If you’ve hired an executive coach to sharpen your, it’s a safe bet you’ve been told, “Show, don’t tell.” That means rather than talk in theoretical terms, use simple words that enable listeners to visualize your point.
By taking visual snapshots and describing them in plain English, you allow others to draw their own conclusions. Your message will resonate more deeply when you grant them the freedom to see what you say and respond at a gut level.
That sounds obvious. But smart managers sometimes get into trouble by showing off their dazzling vocabulary or demonstrating their mastery of industry buzzwords or technical references—at the expense of clear expression.

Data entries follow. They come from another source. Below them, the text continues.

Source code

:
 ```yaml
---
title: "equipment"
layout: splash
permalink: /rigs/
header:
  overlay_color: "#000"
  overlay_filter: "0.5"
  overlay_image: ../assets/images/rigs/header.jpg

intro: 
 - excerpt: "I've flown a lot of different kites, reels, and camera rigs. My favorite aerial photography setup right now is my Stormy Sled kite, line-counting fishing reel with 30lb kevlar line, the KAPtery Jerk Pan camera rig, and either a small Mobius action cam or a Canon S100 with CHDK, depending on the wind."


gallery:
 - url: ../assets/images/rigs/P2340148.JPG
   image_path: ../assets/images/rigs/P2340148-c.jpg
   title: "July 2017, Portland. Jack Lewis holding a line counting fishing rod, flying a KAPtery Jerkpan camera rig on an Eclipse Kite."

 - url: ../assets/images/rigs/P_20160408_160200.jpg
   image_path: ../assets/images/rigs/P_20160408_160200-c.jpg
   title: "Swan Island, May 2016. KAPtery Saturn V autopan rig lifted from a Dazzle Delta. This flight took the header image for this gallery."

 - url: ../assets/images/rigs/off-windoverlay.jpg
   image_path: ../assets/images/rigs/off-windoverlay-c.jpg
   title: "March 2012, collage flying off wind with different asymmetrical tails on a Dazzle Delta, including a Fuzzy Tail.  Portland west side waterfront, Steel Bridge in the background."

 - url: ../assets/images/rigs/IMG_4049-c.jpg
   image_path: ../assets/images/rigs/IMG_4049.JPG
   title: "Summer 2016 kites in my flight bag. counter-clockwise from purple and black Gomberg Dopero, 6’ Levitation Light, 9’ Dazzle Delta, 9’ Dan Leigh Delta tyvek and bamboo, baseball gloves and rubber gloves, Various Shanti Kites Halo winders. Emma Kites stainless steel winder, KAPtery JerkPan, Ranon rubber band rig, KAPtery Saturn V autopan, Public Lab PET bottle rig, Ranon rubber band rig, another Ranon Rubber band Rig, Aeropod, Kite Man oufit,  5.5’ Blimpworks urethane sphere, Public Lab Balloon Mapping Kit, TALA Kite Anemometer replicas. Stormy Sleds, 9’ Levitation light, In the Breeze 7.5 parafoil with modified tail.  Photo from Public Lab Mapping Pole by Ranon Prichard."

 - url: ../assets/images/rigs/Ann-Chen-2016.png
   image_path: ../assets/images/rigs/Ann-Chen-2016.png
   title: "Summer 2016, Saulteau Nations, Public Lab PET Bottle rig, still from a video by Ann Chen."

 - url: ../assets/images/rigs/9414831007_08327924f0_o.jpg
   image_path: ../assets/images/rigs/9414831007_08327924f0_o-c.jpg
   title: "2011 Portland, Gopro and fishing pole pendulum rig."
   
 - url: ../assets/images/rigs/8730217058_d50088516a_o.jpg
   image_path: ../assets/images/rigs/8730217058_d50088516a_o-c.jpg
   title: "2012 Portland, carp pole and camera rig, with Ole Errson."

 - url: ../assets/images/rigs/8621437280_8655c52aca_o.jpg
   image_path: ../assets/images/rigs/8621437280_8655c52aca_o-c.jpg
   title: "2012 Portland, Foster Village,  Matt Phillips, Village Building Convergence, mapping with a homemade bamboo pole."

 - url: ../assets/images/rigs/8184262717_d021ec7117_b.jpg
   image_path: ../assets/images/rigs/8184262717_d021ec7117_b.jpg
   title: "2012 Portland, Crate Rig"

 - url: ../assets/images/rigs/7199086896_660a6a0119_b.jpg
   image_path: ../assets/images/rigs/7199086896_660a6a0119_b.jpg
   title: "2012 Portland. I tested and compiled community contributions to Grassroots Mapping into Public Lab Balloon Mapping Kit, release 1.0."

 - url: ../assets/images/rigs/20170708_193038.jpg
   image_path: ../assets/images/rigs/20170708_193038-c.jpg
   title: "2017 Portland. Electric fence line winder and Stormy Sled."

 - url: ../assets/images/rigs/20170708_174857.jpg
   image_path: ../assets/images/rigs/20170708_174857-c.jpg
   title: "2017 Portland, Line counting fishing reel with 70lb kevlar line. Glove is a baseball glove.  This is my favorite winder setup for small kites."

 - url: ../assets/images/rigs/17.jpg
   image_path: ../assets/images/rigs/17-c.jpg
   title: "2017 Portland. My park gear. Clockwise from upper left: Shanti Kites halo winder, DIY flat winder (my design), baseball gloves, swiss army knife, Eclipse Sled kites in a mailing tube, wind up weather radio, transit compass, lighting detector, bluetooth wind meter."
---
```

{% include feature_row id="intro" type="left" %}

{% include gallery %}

You might think, “Sure, that’s sensible advice for most people. But we operate in an intellectually charged atmosphere and our culture is different.”
Even if you work with professionals with advanced degrees, your words will deliver more impact if you skip the intellectualizing. You benefit by standing out as a clear communicator.
Consider that Gerry Spence, a prominent American trial lawyer, writes, “When people explain things to me in the abstract, I grow impatient.”
In his book, How to Argue and Win Every Time, he describes how he woos juries. Instead of using dry medical language to characterize a client’s broken leg, he’ll show a photo or video of the client struggling in a wheelchair.
“Don’t say he suffered pain,” Spence writes. “Tell me what it felt like to have a broken leg with the bone sticking out through his flesh.”